[[ Information provided, beginning ]]

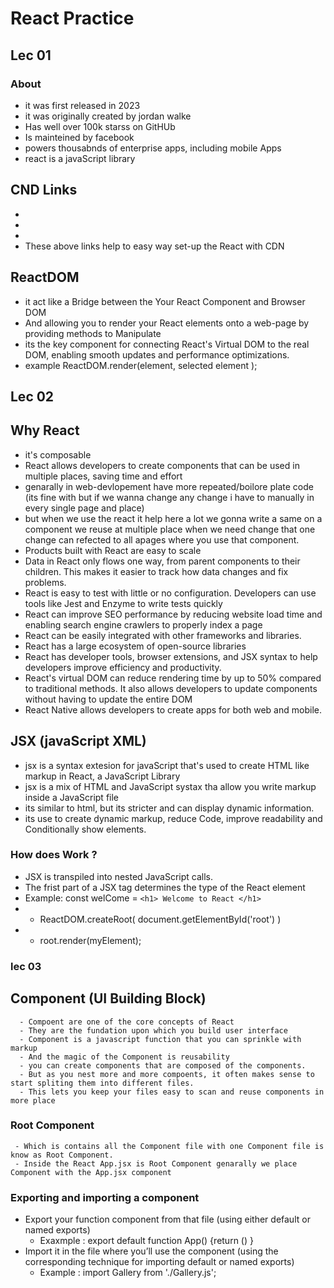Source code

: # React Practice
## Lec 01
### About 
- it was first released in 2023 
- it was originally created by jordan walke
- Has well over 100k starss on GitHUb
- Is mainteined by facebook
- powers thousabnds of enterprise apps, including mobile Apps
- react is a javaScript library

## CND Links
- <script crossorigin src="https://unpkg.com/react@16/umd/react.development.js"></script>
- <script crossorigin src="https://unpkg.com/react-dom@16/umd/react-dom.development.js"></script>
- <script src="https://unpkg.com/babel-standalone@6/babel.min.js"></script>
- These above links help to easy way set-up the React with CDN
## ReactDOM 
- it act like a Bridge between the Your React Component and Browser DOM
- And allowing you to render your React elements onto a web-page by providing methods to Manipulate
- its the key component for connecting React's Virtual DOM to the real DOM, enabling smooth updates and performance optimizations.
- example 
   ReactDOM.render(element, selected element );

## Lec 02 
## Why React 
   - it's composable
   -  React allows developers to create components that can be used in multiple places, saving time and effort
   - genarally in web-devlopement have more repeated/boilore plate code (its fine with but if we wanna change any change i have to manually in every single page and place)
   - but when we use the react it help here a lot we gonna write a same on a component we reuse at multiple place when we need change that one change can refected to all apages where you use that component.
   - Products built with React are easy to scale 
   -  Data in React only flows one way, from parent components to their children. This makes it easier to track how data changes and fix problems.
   - React is easy to test with little or no configuration. Developers can use tools like Jest and Enzyme to write tests quickly
   - React can improve SEO performance by reducing website load time and enabling search engine crawlers to properly index a page
   - React can be easily integrated with other frameworks and libraries. 
   - React has a large ecosystem of open-source libraries
   - React has developer tools, browser extensions, and JSX syntax to help developers improve efficiency and productivity.
   - React's virtual DOM can reduce rendering time by up to 50% compared to traditional methods. It also allows developers to update components without having to update the entire DOM
   -  React Native allows developers to create apps for both web and mobile.

   ## JSX (javaScript XML)
   - jsx is a syntax extesion for javaScript that's used to create HTML like markup in React, a JavaScript Library
   - jsx is a mix of HTML and JavaScript systax tha allow you write markup inside a JavaScript file 
   - its similar to html, but its stricter and can display dynamic information.
   - its use to create dynamic markup, reduce Code, improve readability and Conditionally show elements.
   ### How does Work ?
   - JSX is transpiled into nested JavaScript calls.
   - The frist part of a JSX tag determines the type of the React element 
   - Example: 
         const welCome = `<h1> Welcome to React </h1>`    
   - - ReactDOM.createRoot( document.getElementById('root') )
   - - root.render(myElement);
  ### lec 03
   ## Component  (UI Building Block)
      - Compoent are one of the core concepts of React
      - They are the fundation upon which you build user interface
      - Component is a javascript function that you can sprinkle with markup
      - And the magic of the Component is reusability
      - you can create components that are composed of the components.
      - But as you nest more and more compoents, it often makes sense to start spliting them into different files.
      - This lets you keep your files easy to scan and reuse components in more place
   ### Root Component 
     - Which is contains all the Component file with one Component file is know as Root Component.
     - Inside the React App.jsx is Root Component genarally we place Component with the App.jsx component
   ### Exporting and importing a component
   - Export your function component from that file (using either default or named exports)
       - Exaxmple : export default function App() {return () } 
   - Import it in the file where you’ll use the component (using the corresponding technique for importing default or named exports) 
      - Example : import Gallery from './Gallery.js';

[[ Information provided, end ]]

Restate each entry word for word; omit the pictures.

Response
Source code

: # React Practice
## Lec 01
### About 
- it was first released in 2023 
- it was originally created by jordan walke
- Has well over 100k starss on GitHUb
- Is mainteined by facebook
- powers thousabnds of enterprise apps, including mobile Apps
- react is a javaScript library

## CND Links
- <script crossorigin src="https://unpkg.com/react@16/umd/react.development.js"></script>
- <script crossorigin src="https://unpkg.com/react-dom@16/umd/react-dom.development.js"></script>
- <script src="https://unpkg.com/babel-standalone@6/babel.min.js"></script>
- These above links help to easy way set-up the React with CDN
## ReactDOM 
- it act like a Bridge between the Your React Component and Browser DOM
- And allowing you to render your React elements onto a web-page by providing methods to Manipulate
- its the key component for connecting React's Virtual DOM to the real DOM, enabling smooth updates and performance optimizations.
- example 
   ReactDOM.render(element, selected element );

## Lec 02 
## Why React 
   - it's composable
   -  React allows developers to create components that can be used in multiple places, saving time and effort
   - genarally in web-devlopement have more repeated/boilore plate code (its fine with but if we wanna change any change i have to manually in every single page and place)
   - but when we use the react it help here a lot we gonna write a same on a component we reuse at multiple place when we need change that one change can refected to all apages where you use that component.
   - Products built with React are easy to scale 
   -  Data in React only flows one way, from parent components to their children. This makes it easier to track how data changes and fix problems.
   - React is easy to test with little or no configuration. Developers can use tools like Jest and Enzyme to write tests quickly
   - React can improve SEO performance by reducing website load time and enabling search engine crawlers to properly index a page
   - React can be easily integrated with other frameworks and libraries. 
   - React has a large ecosystem of open-source libraries
   - React has developer tools, browser extensions, and JSX syntax to help developers improve efficiency and productivity.
   - React's virtual DOM can reduce rendering time by up to 50% compared to traditional methods. It also allows developers to update components without having to update the entire DOM
   -  React Native allows developers to create apps for both web and mobile.

   ## JSX (javaScript XML)
   - jsx is a syntax extesion for javaScript that's used to create HTML like markup in React, a JavaScript Library
   - jsx is a mix of HTML and JavaScript systax tha allow you write markup inside a JavaScript file 
   - its similar to html, but its stricter and can display dynamic information.
   - its use to create dynamic markup, reduce Code, improve readability and Conditionally show elements.
   ### How does Work ?
   - JSX is transpiled into nested JavaScript calls.
   - The frist part of a JSX tag determines the type of the React element 
   - Example: 
         const welCome = `<h1> Welcome to React </h1>`    
   - - ReactDOM.createRoot( document.getElementById('root') )
   - - root.render(myElement);
  ### lec 03
   ## Component  (UI Building Block)
      - Compoent are one of the core concepts of React
      - They are the fundation upon which you build user interface
      - Component is a javascript function that you can sprinkle with markup
      - And the magic of the Component is reusability
      - you can create components that are composed of the components.
      - But as you nest more and more compoents, it often makes sense to start spliting them into different files.
      - This lets you keep your files easy to scan and reuse components in more place
   ### Root Component 
     - Which is contains all the Component file with one Component file is know as Root Component.
     - Inside the React App.jsx is Root Component genarally we place Component with the App.jsx component
   ### Exporting and importing a component
   - Export your function component from that file (using either default or named exports)
       - Exaxmple : export default function App() {return () } 
   - Import it in the file where you’ll use the component (using the corresponding technique for importing default or named exports) 
      - Example : import Gallery from './Gallery.js';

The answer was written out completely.